En 2015, el 70 % de nuestro negocio se realizó en tiendas físicas y el 30 % en línea. Hoy es al revés. Durante la pandemia, un gran cambio fue que los consumidores compraban predominantemente en línea. No iban a las tiendas de guitarras, y ese ambiente para los nuevos músicos puede ser bastante intimidante. Aún así, siempre habrá un deseo en los consumidores de tocar, sentir y escuchar un instrumento.
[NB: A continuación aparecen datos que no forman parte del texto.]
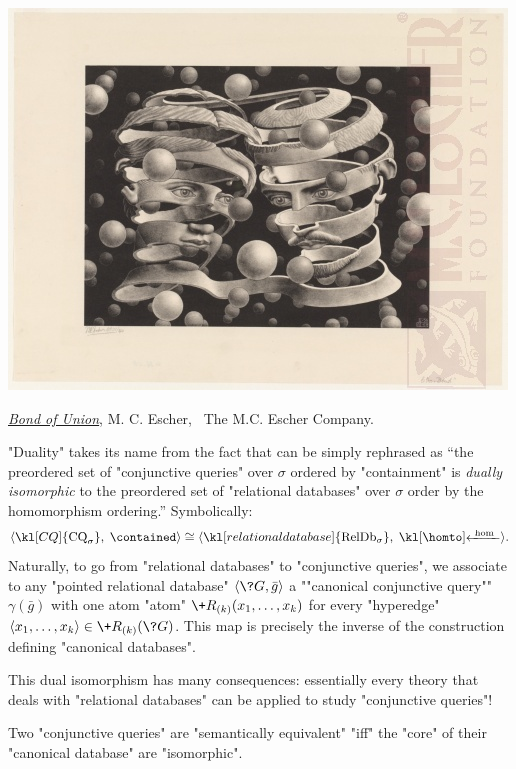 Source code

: \begin{marginfigure}
	\centering
	\includegraphics[width=\linewidth]{fig/escher/bound-of-union.jpg}
	\caption{\href{https://mcescher.com/gallery/most-popular/\#iLightbox[gallery\_image\_1]/23}{\emph{Bond of Union}}, M. C. Escher, \textcopyright~The M.C. Escher Company.}
\end{marginfigure}
"Duality" takes its name from the fact that  can be simply rephrased as
``the preordered set of "conjunctive queries" over $\sigma$ ordered by
"containment" is \emph{dually isomorphic} to the preordered set of "relational databases"
over $\sigma$  order by the homomorphism ordering.'' Symbolically: 
\[
	\tup{\kl[CQ]{\textrm{CQ}_\sigma},\; \contained }
	\cong
	\tup{\kl[relational database]{\textrm{RelDb}_\sigma},\; \cohomto }.
\]
Naturally, to go from "relational databases" to "conjunctive queries",
we associate to any "pointed relational database" $\tup{\?G, \bar g}$
a ""canonical conjunctive query"" $\gamma(\bar g)$ with one atom "atom"
$\+R_{(k)}(x_1,\hdots,x_k)$ for every "hyperedge" $\tup{x_1,\hdots,x_k} \in \+R_{(k)}(\?G)$.
This map is precisely the inverse of the construction defining "canonical databases".

This dual isomorphism has many consequences: essentially every theory that deals with
"relational databases" can be applied to study "conjunctive queries"!

\begin{corollary}
	Two "conjunctive queries" are "semantically equivalent" "iff"
	the "core" of their "canonical database" are "isomorphic".
\end{corollary}

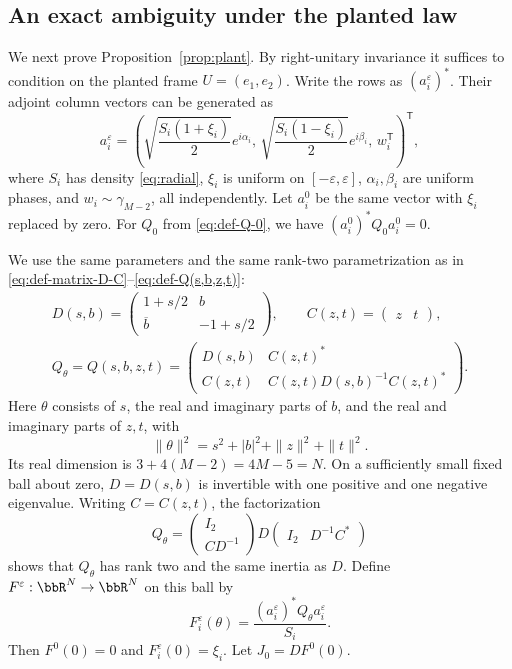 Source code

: \documentclass[11pt,reqno]{amsart}
\begin{document}
\subsection{An exact ambiguity under the planted law}

We next prove Proposition~\ref{prop:plant}. By right-unitary invariance it suffices to condition on the planted frame $U=(e_1,e_2)$. Write the rows as $(a_i^\varepsilon)^*$. Their adjoint column vectors can be generated as
\begin{equation}\label{eq:planted-row}
 a_i^\varepsilon=
 \left(\sqrt{\frac{S_i(1+\xi_i)}2}e^{i\alpha_i},\,
       \sqrt{\frac{S_i(1-\xi_i)}2}e^{i\beta_i},\,w_i^{\mathsf T}\right)^{\mathsf T},
\end{equation}
where $S_i$ has density \eqref{eq:radial}, $\xi_i$ is uniform on $[-\varepsilon,\varepsilon]$, $\alpha_i,\beta_i$ are uniform phases, and $w_i\sim\gamma_{M-2}$, all independently. Let $a_i^0$ be the same vector with $\xi_i$ replaced by zero. For $Q_0$ from \eqref{eq:def-Q-0}, we have $(a_i^0)^*Q_0a_i^0=0$.

We use the same parameters and the same rank-two parametrization as in \eqref{eq:def-matrix-D-C}--\eqref{eq:def-Q(s,b,z,t)}:
\begin{equation}\label{eq:chart}
\begin{gathered}
 D(s,b)=\begin{pmatrix}1+s/2&b\\\overline b&-1+s/2\end{pmatrix},
 \qquad C(z,t)=\begin{pmatrix}z&t\end{pmatrix},\\
 Q_\theta=Q(s,b,z,t)=
 \begin{pmatrix}D(s,b)&C(z,t)^*\\
 C(z,t)&C(z,t)D(s,b)^{-1}C(z,t)^*\end{pmatrix}.
\end{gathered}
\end{equation}
Here $\theta$ consists of $s$, the real and imaginary parts of $b$, and the real and imaginary parts of $z,t$, with
\[
 \|\theta\|^2=s^2+|b|^2+\|z\|^2+\|t\|^2.
\]
Its real dimension is $3+4(M-2)=4M-5=N$.
On a sufficiently small fixed ball about zero, $D=D(s,b)$ is invertible with one positive and one negative eigenvalue. Writing $C=C(z,t)$, the factorization
\[
 Q_\theta=\begin{pmatrix}I_2\\CD^{-1}\end{pmatrix}
 D\begin{pmatrix}I_2&D^{-1}C^*\end{pmatrix}
\]
shows that $Q_\theta$ has rank two and the same inertia as $D$.
Define $F^\varepsilon:\bbR^N\to\bbR^N$ on this ball by
\[
 F_i^\varepsilon(\theta)=\frac{(a_i^\varepsilon)^*Q_\theta a_i^\varepsilon}{S_i}.
\]
Then $F^0(0)=0$ and $F_i^\varepsilon(0)=\xi_i$. Let $J_0=DF^0(0)$.
\end{document}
Pero no tenemos la intención de ingresar al negocio minorista porque nuestra base de distribuidores cubre bien el panorama.

¿Sigue lidiando con el caos de la cadena de suministro y la escasez de productos?

El mayor problema al que nos hemos enfrentado está más relacionado con la electrónica, como las válvulas de vacío. [devices that control electric current flow], muchos de los cuales salieron de Rusia. Las fichas siguen siendo una pelea de perros. Un chip por el que habríamos pagado 30 centavos el año pasado se vende por $30 este año, y algunos productos tienen un precio que está totalmente fuera del mercado para los consumidores.

¿Qué te hace pensar que el auge de las ventas de instrumentos musicales tiene piernas?

Soy optimista sobre el futuro porque estoy sentado en mi oficina aquí en casa y nadie vuelve a la oficina como antes. Así que creo que las personas pueden tener entre un 50% y un 80% más de tiempo disponible para dedicarlo a las cosas que quieren hacer. Y creo que la gente seguirá horneando, haciendo ejercicio, pescando con mosca y tocando música.

Conoce a Mooney:

  • Su banda favorita es Deep Purple. Es la primera banda que vio en vivo, y el guitarrista principal, Ritchie Blackmore, lo inspiró a seguir aprendiendo el instrumento. El primer riff que aprendió en guitarra fue “Paranoid” de Black Sabbath.
  • La guitarra más preciada de Mooney, de unas 40, es su Fender Stratocaster de 1955, pero en estos días está tocando su Fender Jim Roots Jazzmaster, llamada así por el guitarrista de Slipknot, y una Tom Morello Soul Power Fender más.
  • Fue presidente de Disney Consumer Products en 2000 y encabezó la creación de su franquicia Disney Princess, muy lejos de sus gustos por el heavy metal.